91Èȱ¬

NHS finances - pressures, deficits and challenges

  • Published
Hospital signImage source, Thinkstock

A growing population and increasing demands on the NHS are trends which are thrown into sharper relief month by month.

The financial consequences are laid bare in a new report by the regulator Monitor, which oversees the work of flagship health trusts in England with greater freedom to manage their affairs.

For the first time the foundation trusts have chalked up an overall quarterly deficit.

The other NHS providers, yet to achieve foundation trust status, have plunged even deeper into the red.

So what is happening and how serious is the situation?

For the foundation trusts to shift from a £27m surplus in April-June 2013, to an overall deficit of £167m in the same period this year is a big turnaround.

Monitor makes clear that the workload for trusts has increased across the board.

The finances look poorer partly because hospitals and other health providers are having to supply more care in response to higher demand.

Some 100,000 extra emergency patients were treated between April and June.

Staff costs

So not surprising then that major hospitals made up the bulk of the foundation trusts which were in deficit. The pressures, according to the regulator, are "unprecedented".

Monitor notes the higher levels of staffing costs and talks of an "over-reliance on expensive agency staff".

Image source, Thinkstock

Trusts, the regulator argues, need to "get a grip" on these costs.

Hospital managers argue they are only responding to demands for improved safety and care standards and higher staffing levels in the wake of the Francis report.

The report by Sir Robert Francis in early 2013 after failings in Mid- Staffordshire called for more transparency on hospital staffing ratios.

Alarmingly, perhaps, for NHS chiefs and ministers, leading hospitals say they have had their busiest ever few months this summer with even higher patient numbers than in the traditionally busy winter period.

If that trend continues through the autumn as the temperature falls pinch points could become increasingly evident.

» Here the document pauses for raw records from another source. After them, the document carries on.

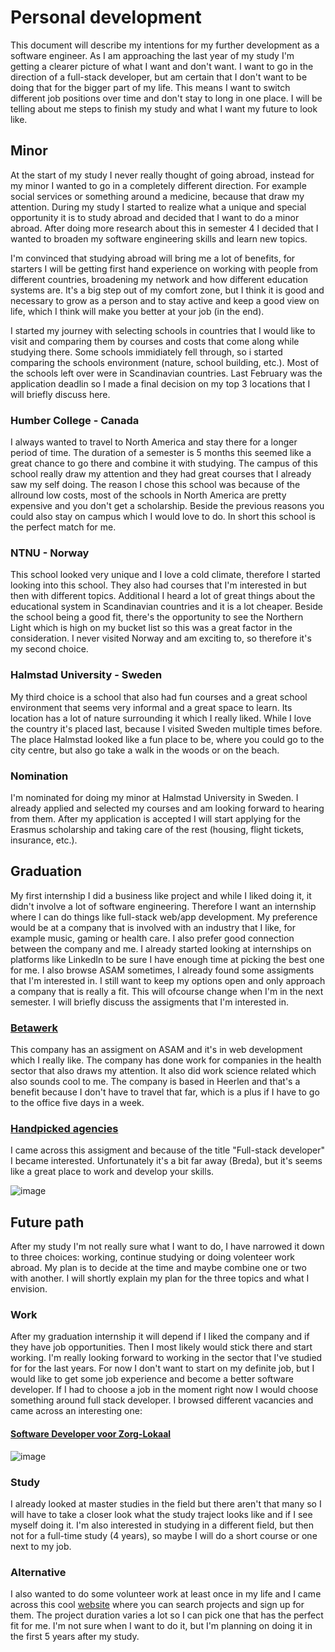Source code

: # Personal development
This document will describe my intentions for my further development as a software engineer. As I am approaching the last year of my study I'm getting a clearer picture of what I want and don't want. I want to go in the direction of a full-stack developer, but am certain that I don't want to be doing that for the bigger part of my life. This means I want to switch different job positions over time and don't stay to long in one place. I will be telling about me steps to finish my study and what I want my future to look like.


## Minor
At the start of my study I never really thought of going abroad, instead for my minor I wanted to go in a completely different direction. For example social services or something around a medicine, because that draw my attention. During my study I started to realize what a unique and special opportunity it is to study abroad and decided that I want to do a minor abroad. After doing more research about this in semester 4 I decided that I wanted to broaden my software engineering skills and learn new topics. 

I'm convinced that studying abroad will bring me a lot of benefits, for starters I will be getting first hand experience on working with people from different countries, broadening my network and how different education systems are. It's a big step out of my comfort zone, but I think it is good and necessary to grow as a person and to stay active and keep a good view on life, which I think will make you better at your job (in the end). 

I started my journey with selecting schools in countries that I would like to visit and comparing them by courses and costs that come along while studying there. Some schools immidiately fell through, so i started comparing the schools environment (nature, school building, etc.). Most of the schools left over were in Scandinavian countries. Last February was the application deadlin so I made a final decision on my top 3 locations that I will briefly discuss here. 


### Humber College - Canada
I always wanted to travel to North America and stay there for a longer period of time. The duration of a semester is 5 months this seemed like a great chance to go there and combine it with studying. The campus of this school really draw my attention and they had great courses that I already saw my self doing. The reason I chose this school was because of the allround low costs, most of the schools in North America are pretty expensive and you don't get a scholarship. Beside the previous reasons you could also stay on campus which I would love to do. In short this school is the perfect match for me.

### NTNU - Norway
This school looked very unique and I love a cold climate, therefore I started looking into this school. They also had courses that I'm interested in but then with different topics. Additional I heard a lot of great things about the educational system in Scandinavian countries and it is a lot cheaper. Beside the school being a good fit, there's the opportunity to see the Northern Light which is high on my bucket list so this was a great factor in the consideration. I never visited Norway and am exciting to, so therefore it's my second choice.

### Halmstad University - Sweden
My third choice is a school that also had fun courses and a great school environment that seems very informal and a great space to learn. Its location has a lot of nature surrounding it which I really liked. While I love the country it's placed last, because I visited Sweden multiple times before. The place Halmstad looked like a fun place to be, where you could go to the city centre, but also go take a walk in the woods or on the beach.

### Nomination
I'm nominated for doing my minor at Halmstad University in Sweden. I already applied and selected my courses and am looking forward to hearing from them. After my application is accepted I will start applying for the Erasmus scholarship and taking care of the rest (housing, flight tickets, insurance, etc.).


## Graduation
My first internship I did a business like project and while I liked doing it, it didn't involve a lot of software engineering. Therefore I want an internship where I can do things like full-stack web/app development. My preference would be at a company that is involved with an industry that I like, for example music, gaming or health care. I also prefer good connection between the company and me. I already started looking at internships on platforms like LinkedIn to be sure I have enough time at picking the best one for me. I also browse ASAM sometimes, I already found some assigments that I'm interested in. I still want to keep my options open and only approach a company that is really a fit. This will ofcourse change when I'm in the next semester. I will briefly discuss the assigments that I'm interested in.

### [Betawerk](https://asam.fhict.nl/student/Assignment/Details/d0db952b-1c59-4c8e-bcb7-9143a898faf5)
This company has an assigment on ASAM and it's in web development which I really like. The company has done work for companies in the health sector that also draws my attention. It also did work science related which also sounds cool to me. The company is based in Heerlen and that's a benefit because I don't have to travel that far, which is a plus if I have to go to the office five days in a week.

### [Handpicked agencies](https://www.linkedin.com/jobs/search/?currentJobId=3562483520&distance=25.0&geoId=102890719&keywords=afstudeer%20ict&start=25)
I came across this assigment and because of the title "Full-stack developer" I became interested. Unfortunately it's a bit far away (Breda), but it's seems like a great place to work and develop your skills.  

![image](https://user-images.githubusercontent.com/73555911/233306541-5b0e6983-0029-43a9-88b7-fa82366e17ef.png)


## Future path
After my study I'm not really sure what I want to do, I have narrowed it down to three choices: working, continue studying or doing volenteer work abroad. My plan is to decide at the time and maybe combine one or two with another. I will shortly explain my plan for the three topics and what I envision.

### Work
After my graduation internship it will depend if I liked the company and if they have job opportunities. Then I most likely would stick there and start working. I'm really looking forward to working in the sector that I've studied for for the last years. For now I don't want to start on my definite job, but I would like to get some job experience and become a better software developer. If I had to choose a job in the moment right now I would choose something around full stack developer. I browsed different vacancies and came across an interesting one:

#### [Software Developer voor Zorg-Lokaal](https://www.limburgvac.nl/vacatures/it-vacatures/automatisering/software-developer-zorg-lokaal-sittard-91174.html?utm_campaign=google_jobs_apply&utm_source=google_jobs_apply&utm_medium=organic)

![image](https://user-images.githubusercontent.com/73555911/233363670-c825b58c-7339-42d4-9f72-75dd68df71da.png)


### Study
I already looked at master studies in the field but there aren't that many so I will have to take a closer look what the study traject looks like and if I see myself doing it. I'm also interested in studying in a different field, but then not for a full-time study (4 years), so maybe I will do a short course or one next to my job. 

### Alternative
I also wanted to do some volunteer work at least once in my life and I came across this cool [website](https://www.volunteerworld.com/nl?tm=tt&ap=gads&aaid=adabsE5XzwUMV&gclid=Cj0KCQjwxYOiBhC9ARIsANiEIfb6yea0vKIWYfVjbrUS3ik35OSKP2v9YiuZeXWCvr3EqvILrSswh64aAkFpEALw_wcB) where you can search projects and sign up for them. The project duration varies a lot so I can pick one that has the perfect fit for me. I'm not sure when I want to do it, but I'm planning on doing it in the first 5 years after my study.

In response the Department of Health has said trusts should show a tight financial grip and must live within their means, while pointing out NHS funding has increased across this parliament, while other departments are subjected to cuts.

There are always suspicions in Whitehall of special pleading by hospital bosses, some of whom might need more encouragement to increase efficiency.

Winter pressures

So as winter approaches, how will health finances develop?

There is a school of thought that the first quarter is not a good guide to how the full year will pan out.

Minds are focused more on savings as the year progresses.

The government will argue that it's too early to reach definitive judgements on the overall financial position across the NHS.

But with a General Election approaching, the ability of the NHS to deliver care within its agreed funding ceiling could rise rapidly up the political agenda.

Ministers as well as hospital chiefs will be watching Met Office forecasts anxiously and hoping that last year's mild winter is repeated.